Assignment
How many of the lines below have the word "types" in them? The answer is that number and nothing more.

Available data
*-*-*
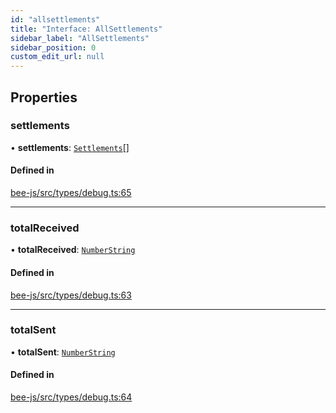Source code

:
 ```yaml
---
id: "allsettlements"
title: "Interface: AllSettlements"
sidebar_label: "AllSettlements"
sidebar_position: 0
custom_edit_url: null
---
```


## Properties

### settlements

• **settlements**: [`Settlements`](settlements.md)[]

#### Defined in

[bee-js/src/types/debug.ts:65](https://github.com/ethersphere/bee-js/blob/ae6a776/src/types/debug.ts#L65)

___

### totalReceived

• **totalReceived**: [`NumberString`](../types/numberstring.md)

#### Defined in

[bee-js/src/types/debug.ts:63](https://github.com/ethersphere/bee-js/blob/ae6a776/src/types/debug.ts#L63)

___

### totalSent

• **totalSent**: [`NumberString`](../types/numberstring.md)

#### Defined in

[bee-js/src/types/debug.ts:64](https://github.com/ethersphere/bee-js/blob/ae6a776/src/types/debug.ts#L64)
*-*-*
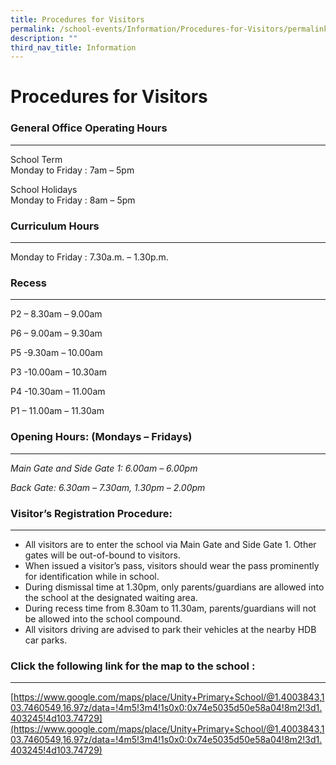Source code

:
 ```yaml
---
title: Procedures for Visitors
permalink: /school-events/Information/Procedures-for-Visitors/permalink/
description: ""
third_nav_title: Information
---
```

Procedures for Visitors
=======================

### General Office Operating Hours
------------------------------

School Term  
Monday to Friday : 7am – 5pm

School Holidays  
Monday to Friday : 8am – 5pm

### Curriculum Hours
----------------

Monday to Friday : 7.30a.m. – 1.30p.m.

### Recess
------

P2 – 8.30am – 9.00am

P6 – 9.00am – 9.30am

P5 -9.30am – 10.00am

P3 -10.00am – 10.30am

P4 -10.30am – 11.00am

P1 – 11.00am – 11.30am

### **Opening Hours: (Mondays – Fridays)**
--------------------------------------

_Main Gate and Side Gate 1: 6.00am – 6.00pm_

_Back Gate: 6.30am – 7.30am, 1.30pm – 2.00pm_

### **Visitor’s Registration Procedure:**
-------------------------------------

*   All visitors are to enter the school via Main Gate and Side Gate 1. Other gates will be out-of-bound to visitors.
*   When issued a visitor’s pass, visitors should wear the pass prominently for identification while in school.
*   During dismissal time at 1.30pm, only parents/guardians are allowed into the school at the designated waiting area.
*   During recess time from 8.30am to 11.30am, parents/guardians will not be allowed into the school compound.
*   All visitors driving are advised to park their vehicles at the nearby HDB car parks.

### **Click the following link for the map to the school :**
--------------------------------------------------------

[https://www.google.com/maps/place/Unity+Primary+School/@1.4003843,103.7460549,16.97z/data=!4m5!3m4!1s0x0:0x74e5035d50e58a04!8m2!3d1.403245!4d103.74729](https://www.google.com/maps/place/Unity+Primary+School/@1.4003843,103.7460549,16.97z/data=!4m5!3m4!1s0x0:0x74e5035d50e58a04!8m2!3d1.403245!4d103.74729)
*-*-*
Result for this exercise
5